Banks are facing a new legal front: the failed housing promotions. A 1968 Law made the banks responsible of the amounts to account provided. The Law 57/68 is clear: the promoters are required to be supported by banks and the banks are responsible for the amounts to account provided.
Now this law has become the new Achilles heel of the banking system. An estimate of about 19,500 million euros could impact the Spanish bank, however no mention of the origin of this figure is known.
The banks argue that in the years of the real estate boom many developers did not make the prescriptive bank guarantee for cost savings. Thus, supposedly they would be free of responsibility. Like many of the promoters of the bubble era bankrupt, the last customer will be not be capable to place a claim.
However, the ruling by the Supremo on the 21st of December 2015 is clear:
“In house sales governed by the Law 57/1068, credit institutions that admit incomes to account of buyers in the promoter´s account without requiring the opening of a special account and the corresponding guarantee, will be liable to the buyers for the total of amounts anticipated in the account or accounts that the promoter has open in those credit institutions.
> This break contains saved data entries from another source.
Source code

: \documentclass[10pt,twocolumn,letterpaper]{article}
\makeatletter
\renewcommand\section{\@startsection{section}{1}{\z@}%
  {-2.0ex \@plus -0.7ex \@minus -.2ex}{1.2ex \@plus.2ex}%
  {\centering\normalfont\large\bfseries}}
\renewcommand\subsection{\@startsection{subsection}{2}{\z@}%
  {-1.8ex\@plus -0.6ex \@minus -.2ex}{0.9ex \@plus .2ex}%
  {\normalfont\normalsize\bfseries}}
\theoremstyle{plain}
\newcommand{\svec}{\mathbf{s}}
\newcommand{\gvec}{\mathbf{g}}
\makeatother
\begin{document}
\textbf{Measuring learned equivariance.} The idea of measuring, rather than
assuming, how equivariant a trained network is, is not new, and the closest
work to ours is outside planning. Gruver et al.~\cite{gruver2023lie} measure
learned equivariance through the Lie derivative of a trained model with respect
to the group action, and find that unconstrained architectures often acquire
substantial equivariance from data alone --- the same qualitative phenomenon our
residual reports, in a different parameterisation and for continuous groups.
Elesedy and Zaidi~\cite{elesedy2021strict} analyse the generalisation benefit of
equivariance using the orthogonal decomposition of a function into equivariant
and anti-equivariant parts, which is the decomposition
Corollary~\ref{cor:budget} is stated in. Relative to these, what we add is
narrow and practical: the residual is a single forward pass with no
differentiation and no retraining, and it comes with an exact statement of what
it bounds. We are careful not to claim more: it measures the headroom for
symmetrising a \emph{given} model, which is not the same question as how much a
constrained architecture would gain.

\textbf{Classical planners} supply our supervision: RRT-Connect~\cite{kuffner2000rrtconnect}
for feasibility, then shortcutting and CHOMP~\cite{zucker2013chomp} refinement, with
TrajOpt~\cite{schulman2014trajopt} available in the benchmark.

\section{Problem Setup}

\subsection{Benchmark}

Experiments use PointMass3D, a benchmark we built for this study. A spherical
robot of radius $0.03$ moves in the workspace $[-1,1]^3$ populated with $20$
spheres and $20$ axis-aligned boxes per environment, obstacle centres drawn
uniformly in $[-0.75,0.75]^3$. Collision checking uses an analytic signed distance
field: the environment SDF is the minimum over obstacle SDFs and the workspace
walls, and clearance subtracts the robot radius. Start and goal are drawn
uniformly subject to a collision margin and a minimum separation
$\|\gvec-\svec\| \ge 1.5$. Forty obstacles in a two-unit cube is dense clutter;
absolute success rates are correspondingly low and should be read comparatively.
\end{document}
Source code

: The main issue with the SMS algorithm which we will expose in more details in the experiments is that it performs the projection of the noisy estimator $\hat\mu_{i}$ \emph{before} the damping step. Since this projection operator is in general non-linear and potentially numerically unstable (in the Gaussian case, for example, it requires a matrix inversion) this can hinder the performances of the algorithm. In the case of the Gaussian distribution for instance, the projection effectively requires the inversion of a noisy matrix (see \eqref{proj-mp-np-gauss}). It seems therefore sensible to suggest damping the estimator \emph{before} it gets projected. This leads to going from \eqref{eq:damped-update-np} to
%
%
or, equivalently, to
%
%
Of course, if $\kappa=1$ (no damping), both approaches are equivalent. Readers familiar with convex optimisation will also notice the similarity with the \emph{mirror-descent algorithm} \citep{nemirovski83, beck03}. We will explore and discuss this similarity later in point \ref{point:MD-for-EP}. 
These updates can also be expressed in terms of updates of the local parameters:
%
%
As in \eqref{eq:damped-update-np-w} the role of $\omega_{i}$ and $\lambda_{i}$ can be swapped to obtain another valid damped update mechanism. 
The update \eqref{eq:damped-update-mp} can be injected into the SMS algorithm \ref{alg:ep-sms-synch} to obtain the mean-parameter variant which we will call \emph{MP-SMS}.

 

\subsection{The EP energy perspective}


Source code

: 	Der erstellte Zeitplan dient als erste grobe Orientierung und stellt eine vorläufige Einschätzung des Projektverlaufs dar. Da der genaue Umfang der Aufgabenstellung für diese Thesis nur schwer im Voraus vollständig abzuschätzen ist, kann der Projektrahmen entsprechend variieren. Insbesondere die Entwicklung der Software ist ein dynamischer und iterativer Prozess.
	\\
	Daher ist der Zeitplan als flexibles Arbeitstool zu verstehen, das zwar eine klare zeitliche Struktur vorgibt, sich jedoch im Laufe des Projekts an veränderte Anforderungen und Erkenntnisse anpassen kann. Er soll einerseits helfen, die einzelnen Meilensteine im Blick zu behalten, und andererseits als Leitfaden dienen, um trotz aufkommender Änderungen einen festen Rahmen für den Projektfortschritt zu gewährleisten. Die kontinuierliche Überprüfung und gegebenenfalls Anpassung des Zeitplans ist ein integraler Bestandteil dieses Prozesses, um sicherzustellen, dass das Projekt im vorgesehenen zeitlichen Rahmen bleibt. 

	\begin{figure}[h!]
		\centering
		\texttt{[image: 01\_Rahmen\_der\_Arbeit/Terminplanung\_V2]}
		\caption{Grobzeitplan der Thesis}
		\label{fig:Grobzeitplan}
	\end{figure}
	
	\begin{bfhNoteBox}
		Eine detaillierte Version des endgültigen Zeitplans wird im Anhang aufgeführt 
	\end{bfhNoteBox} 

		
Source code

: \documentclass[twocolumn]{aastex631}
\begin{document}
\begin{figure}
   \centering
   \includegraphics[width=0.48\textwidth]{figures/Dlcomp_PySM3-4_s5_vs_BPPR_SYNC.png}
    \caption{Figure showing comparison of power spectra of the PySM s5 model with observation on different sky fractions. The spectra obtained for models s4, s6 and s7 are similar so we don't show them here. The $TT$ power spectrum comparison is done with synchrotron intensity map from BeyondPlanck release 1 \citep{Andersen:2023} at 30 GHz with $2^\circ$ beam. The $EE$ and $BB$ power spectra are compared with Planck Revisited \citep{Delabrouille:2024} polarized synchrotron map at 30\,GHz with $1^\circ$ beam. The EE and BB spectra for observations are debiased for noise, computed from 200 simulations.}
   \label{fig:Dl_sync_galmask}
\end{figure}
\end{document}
Whether they have collateral or not, if they have complied with the provisions of Law 57/1968, the entities that have received early contributions are now taking responsibility of them
Just in the UK there are about 100,000 people affected by the Spanish real estate fiasco. And already they are producing a cascade of favourable rulings for consumers by putting in ‘check’ the income statements of financial institutions.
If an entity cooperates with a promoter and agrees to be your financial intermediary they assume responsibility. If the developer decides to circumvent the law, the bank is jointly responsible to act within the legal framework.
The conclusion? Law 57/1968 – and above all the judgments of the Supremo – they open a wide ample room in order to claim those amounts that were provided and that many thought to be buried.